Eating Boogers Is Antifragile
“90% of people admit to picking their nose. The other 10% are lying.” —One of my friends
Picking your nose is like pooping. It’s gross. It’s not socially acceptable to do in public. But everyone does it. It’s a natural process for bodily maintenance. (If you don’t think picking your nose is natural, why else would nostrils be finger-sized?)
However, ingesting the contents of your nasal cavities is a different story. Or is it? Unlike poop, there’s no visceral reaction to the smell or taste of your own snot. In fact, we are constantly swallowing mucus throughout the day. Boogers are just dried mucus. So are they actually bad for you to consume?
Last month I finished reading Antifragile for a book club. It puts a name to the concept of “gaining from disorder” and becoming stronger from stressors. Antifragility is the stark opposite of fragility. Fragile systems break down when faced with pressure. Think of a glass vase impacting the floor. Antifragility is also different from “resiliency” (bouncing back to a normal state after a setback or trauma) and “robustness” (being impervious to damage without benefiting from the damage).
Take, for example, your muscles. If you don’t use them, they’ll atrophy. If you exercise them too much, you’ll strain them and cause injury. But with the right amount of stress, as well as an important recovery period, they’ll grow bigger and stronger.

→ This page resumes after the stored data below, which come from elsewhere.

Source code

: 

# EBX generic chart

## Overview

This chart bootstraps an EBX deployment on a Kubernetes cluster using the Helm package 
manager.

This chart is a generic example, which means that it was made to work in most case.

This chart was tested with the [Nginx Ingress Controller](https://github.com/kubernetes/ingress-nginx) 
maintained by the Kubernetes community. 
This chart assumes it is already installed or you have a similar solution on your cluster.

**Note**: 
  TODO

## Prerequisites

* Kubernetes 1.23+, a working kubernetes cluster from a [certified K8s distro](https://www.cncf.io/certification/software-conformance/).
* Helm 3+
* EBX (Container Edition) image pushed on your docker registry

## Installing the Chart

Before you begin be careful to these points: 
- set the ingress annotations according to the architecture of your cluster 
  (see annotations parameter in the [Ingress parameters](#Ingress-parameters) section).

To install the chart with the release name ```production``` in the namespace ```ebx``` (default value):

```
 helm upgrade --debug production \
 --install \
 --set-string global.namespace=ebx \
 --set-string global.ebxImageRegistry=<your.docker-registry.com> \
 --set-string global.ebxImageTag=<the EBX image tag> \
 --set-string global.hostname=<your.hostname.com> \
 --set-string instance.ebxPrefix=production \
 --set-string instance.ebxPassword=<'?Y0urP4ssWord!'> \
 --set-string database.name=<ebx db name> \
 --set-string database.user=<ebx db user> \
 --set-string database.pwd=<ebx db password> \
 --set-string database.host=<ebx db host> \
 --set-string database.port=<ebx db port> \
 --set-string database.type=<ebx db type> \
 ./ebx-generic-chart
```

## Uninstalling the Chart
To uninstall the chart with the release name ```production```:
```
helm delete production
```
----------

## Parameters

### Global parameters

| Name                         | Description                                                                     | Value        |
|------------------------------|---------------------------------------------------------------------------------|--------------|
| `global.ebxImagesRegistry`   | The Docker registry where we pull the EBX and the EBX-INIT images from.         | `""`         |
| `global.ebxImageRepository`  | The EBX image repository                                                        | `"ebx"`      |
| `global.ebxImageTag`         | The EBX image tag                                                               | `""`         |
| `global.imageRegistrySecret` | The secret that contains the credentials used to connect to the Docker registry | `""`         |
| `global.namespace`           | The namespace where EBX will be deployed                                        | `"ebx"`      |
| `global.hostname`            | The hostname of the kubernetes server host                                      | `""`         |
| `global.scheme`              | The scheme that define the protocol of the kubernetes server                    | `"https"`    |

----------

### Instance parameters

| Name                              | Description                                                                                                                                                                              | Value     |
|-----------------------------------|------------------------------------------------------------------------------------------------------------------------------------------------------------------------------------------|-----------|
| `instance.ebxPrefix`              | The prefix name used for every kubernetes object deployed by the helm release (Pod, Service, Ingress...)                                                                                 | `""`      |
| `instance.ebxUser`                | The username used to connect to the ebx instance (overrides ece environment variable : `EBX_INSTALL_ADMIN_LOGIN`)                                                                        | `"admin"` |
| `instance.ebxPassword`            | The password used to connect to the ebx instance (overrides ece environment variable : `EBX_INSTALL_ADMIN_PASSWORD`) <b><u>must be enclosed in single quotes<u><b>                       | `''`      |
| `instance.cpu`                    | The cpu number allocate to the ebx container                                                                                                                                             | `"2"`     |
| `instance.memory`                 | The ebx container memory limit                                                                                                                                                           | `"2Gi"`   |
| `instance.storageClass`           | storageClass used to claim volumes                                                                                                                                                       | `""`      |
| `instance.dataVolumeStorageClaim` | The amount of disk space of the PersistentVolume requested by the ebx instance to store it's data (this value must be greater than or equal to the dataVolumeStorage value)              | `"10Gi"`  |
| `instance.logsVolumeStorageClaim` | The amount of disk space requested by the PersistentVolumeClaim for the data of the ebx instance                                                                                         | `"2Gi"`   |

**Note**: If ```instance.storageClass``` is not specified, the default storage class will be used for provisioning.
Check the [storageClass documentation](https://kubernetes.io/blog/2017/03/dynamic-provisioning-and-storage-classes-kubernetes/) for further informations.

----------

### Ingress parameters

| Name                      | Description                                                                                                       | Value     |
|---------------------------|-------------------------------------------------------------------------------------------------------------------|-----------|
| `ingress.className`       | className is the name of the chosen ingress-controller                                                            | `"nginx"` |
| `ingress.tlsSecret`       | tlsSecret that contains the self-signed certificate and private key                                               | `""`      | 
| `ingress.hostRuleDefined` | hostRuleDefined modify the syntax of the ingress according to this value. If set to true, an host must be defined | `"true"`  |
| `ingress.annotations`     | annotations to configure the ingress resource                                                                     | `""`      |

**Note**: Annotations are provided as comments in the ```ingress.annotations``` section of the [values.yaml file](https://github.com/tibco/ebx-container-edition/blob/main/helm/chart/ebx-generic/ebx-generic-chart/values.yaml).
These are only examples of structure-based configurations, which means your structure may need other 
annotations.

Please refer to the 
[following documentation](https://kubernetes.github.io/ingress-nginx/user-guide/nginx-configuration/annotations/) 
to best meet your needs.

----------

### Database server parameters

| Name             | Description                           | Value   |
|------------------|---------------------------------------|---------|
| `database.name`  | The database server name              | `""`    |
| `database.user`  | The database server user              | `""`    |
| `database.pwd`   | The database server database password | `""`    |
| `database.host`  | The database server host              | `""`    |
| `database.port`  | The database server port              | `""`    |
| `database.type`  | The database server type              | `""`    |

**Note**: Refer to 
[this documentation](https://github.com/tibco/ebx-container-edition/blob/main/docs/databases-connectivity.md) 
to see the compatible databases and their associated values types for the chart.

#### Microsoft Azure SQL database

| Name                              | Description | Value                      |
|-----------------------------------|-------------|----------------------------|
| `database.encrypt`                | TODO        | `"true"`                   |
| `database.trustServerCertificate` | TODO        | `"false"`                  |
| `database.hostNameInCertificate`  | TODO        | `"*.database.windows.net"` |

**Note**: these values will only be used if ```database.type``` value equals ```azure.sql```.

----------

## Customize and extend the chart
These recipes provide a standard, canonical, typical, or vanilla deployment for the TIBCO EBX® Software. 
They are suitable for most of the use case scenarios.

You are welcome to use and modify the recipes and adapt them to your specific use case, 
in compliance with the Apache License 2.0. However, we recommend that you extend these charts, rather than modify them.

A healthy marriage is one where the couple can “fight fair”. Winning means each side feels heard and respected. Perspective of the big picture is not lost while compromising on differences. And it’s not constant. Fighting all the time just leads to unhappiness. On the other end of the spectrum, if there’s no conflict, then there’s no stretching out of comfort zones, no vulnerability and intimacy, which leads to stagnation of the relationship.
Other examples include:
- Bones heal back stronger at the place of fracture.
- Deaths of martyrs strengthen movements and rebellions.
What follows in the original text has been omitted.